Detailed description of study

What will happen during the study?

Patients with Barrett's esophagus and low grade dysplasia will be recruited in the multicenter trial. Patients will be randomized into endoscopic eradication therapy or endoscopic surveillance.

Subjects in the randomized control trial and observational cohort study, undergoing surveillance endoscopy will undergo surveillance biopsies in a 4-quadrant fashion every 1 cm throughout the extent of the Barrett's Esophagus using the Seattle biopsy protocol, along with targeted biopsies from any visible lesions. For incident low grade dysplasia (newly diagnosed low grade dysplasia - within 12 months of enrollment), surveillance endoscopies will be performed every 6 months for the first year and then annually until the end of the study period. For prevalent low grade dysplasia (diagnosed >1 year prior to enrollment), surveillance endoscopies will be performed annually until the end of the study period. The number of evaluations will depend on a subject's enrollment time with a maximum follow up period of 4years.

Subjects undergoing endoscopic eradication therapy will undergo radiofrequency ablation every 2-3 months until complete eradication of intestinal metaplasia (CE-IM) is achieved or 5 treatments have been delivered, whichever is first. After achieving CE-IM, surveillance endoscopy will performed every 6 months for the first year and annually thereafter until the end of the study period. Surveillance biopsies will be obtained using a standardized protocol.

Subjects will be contacted 48-72 hours and 30 days post procedure. All subjects will also receive follow-up phone calls on a semi-annual basis by a blinded central study coordinator.

Eligibility of study

You may be eligible for this study if you meet the following criteria:

  • Conditions: Barrett Esophagus, Barretts Esophagus With Dysplasia, Esophageal Adenocarcinoma
  • Age: 18 years or above
  • Gender: All

Inclusion criteria

  • Male or female, age ≥18 years,
  • Subject has endoscopic evidence of Barrett's esophagus characterized by the presence of salmon-colored mucosa in the tubular esophagus of at least 1 cm in length as well as endoscopic biopsies from the involved areas demonstrating columnar metaplasia with goblet cells.

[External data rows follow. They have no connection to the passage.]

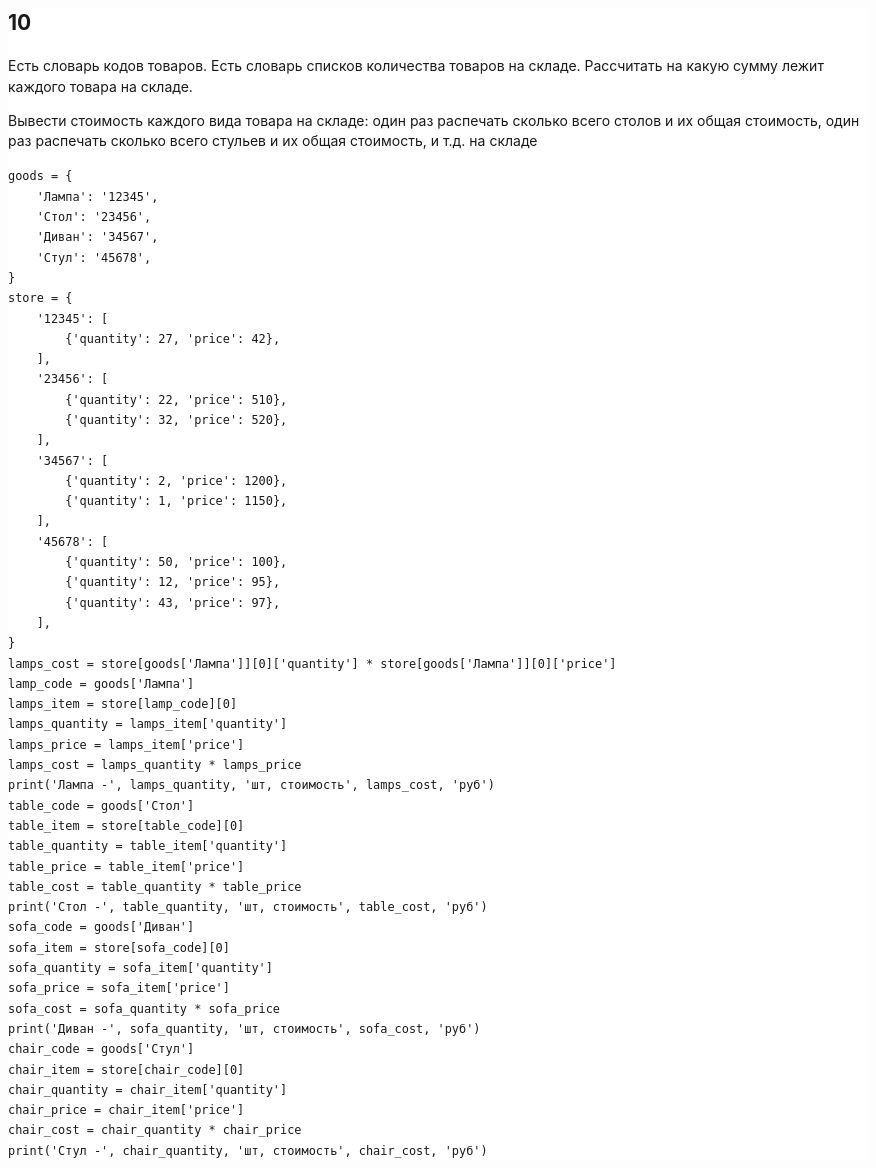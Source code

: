 ## 10

Есть словарь кодов товаров. Есть словарь списков количества товаров на складе. Рассчитать на какую сумму лежит каждого товара на складе. 

Вывести стоимость каждого вида товара на складе:
один раз распечать сколько всего столов и их общая стоимость, один раз распечать сколько всего стульев и их общая стоимость, и т.д. на складе

```
goods = {
    'Лампа': '12345',
    'Стол': '23456',
    'Диван': '34567',
    'Стул': '45678',
}
store = {
    '12345': [
        {'quantity': 27, 'price': 42},
    ],
    '23456': [
        {'quantity': 22, 'price': 510},
        {'quantity': 32, 'price': 520},
    ],
    '34567': [
        {'quantity': 2, 'price': 1200},
        {'quantity': 1, 'price': 1150},
    ],
    '45678': [
        {'quantity': 50, 'price': 100},
        {'quantity': 12, 'price': 95},
        {'quantity': 43, 'price': 97},
    ],
}
lamps_cost = store[goods['Лампа']][0]['quantity'] * store[goods['Лампа']][0]['price']
lamp_code = goods['Лампа']
lamps_item = store[lamp_code][0]
lamps_quantity = lamps_item['quantity']
lamps_price = lamps_item['price']
lamps_cost = lamps_quantity * lamps_price
print('Лампа -', lamps_quantity, 'шт, стоимость', lamps_cost, 'руб')
table_code = goods['Стол']
table_item = store[table_code][0]
table_quantity = table_item['quantity']
table_price = table_item['price']
table_cost = table_quantity * table_price
print('Стол -', table_quantity, 'шт, стоимость', table_cost, 'руб')
sofa_code = goods['Диван']
sofa_item = store[sofa_code][0]
sofa_quantity = sofa_item['quantity']
sofa_price = sofa_item['price']
sofa_cost = sofa_quantity * sofa_price
print('Диван -', sofa_quantity, 'шт, стоимость', sofa_cost, 'руб')
chair_code = goods['Стул']
chair_item = store[chair_code][0]
chair_quantity = chair_item['quantity']
chair_price = chair_item['price']
chair_cost = chair_quantity * chair_price
print('Стул -', chair_quantity, 'шт, стоимость', chair_cost, 'руб')
```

This inclusion criterion will exclude patients with intestinal metaplasia with dysplasia of the gastric cardia,
  • Biopsies within the previous 12 months demonstrating Barrett's esophagus and low grade dysplasia,
  • Confirmation of low grade dysplasia by expert central pathology panel from biopsies obtained within the previous 12 months (including those obtained from the referring physician),
  • Demonstrated ability to tolerate proton pump inhibitor (PPI) therapy based on patient self-report, and, Ability to discontinue antiplatelet and anticoagulant therapy based on standard guideline recommendations prior to and after endoscopic procedures.

Exclusion Criteria:

  •     Pregnancy;
  • Prior endoscopic eradication therapy for Barrett's esophagus;
  • History of high grade dysplasia or post-endoscopy esophageal adenocarcinoma;
  • History of esophageal resection/esophagectomy
  • Active erosive esophagitis (Los Angeles Grade B or higher) - patients are eligible upon resolution of erosive esophagitis;
  • Esophageal strictures precluding passage of the endoscope or treatment catheters - patients are eligible upon resolution of esophageal stricture due to endoscopic dilation or resolution with medical therapy;
  • Esophageal varices or known portal hypertension; and
  • Life expectancy of <2 years as judged by the site investigator. * Presence of a visible lesion (nodularity) at the index endoscopy is not an exclusion criterion. Subjects with visible lesions will undergo endoscopic mucosal resection (EMR) to determine pathology; those with high grade dysplasia or post-endoscopy esophageal adenocarcinoma pathology will exit the study after a 30-day safety follow up.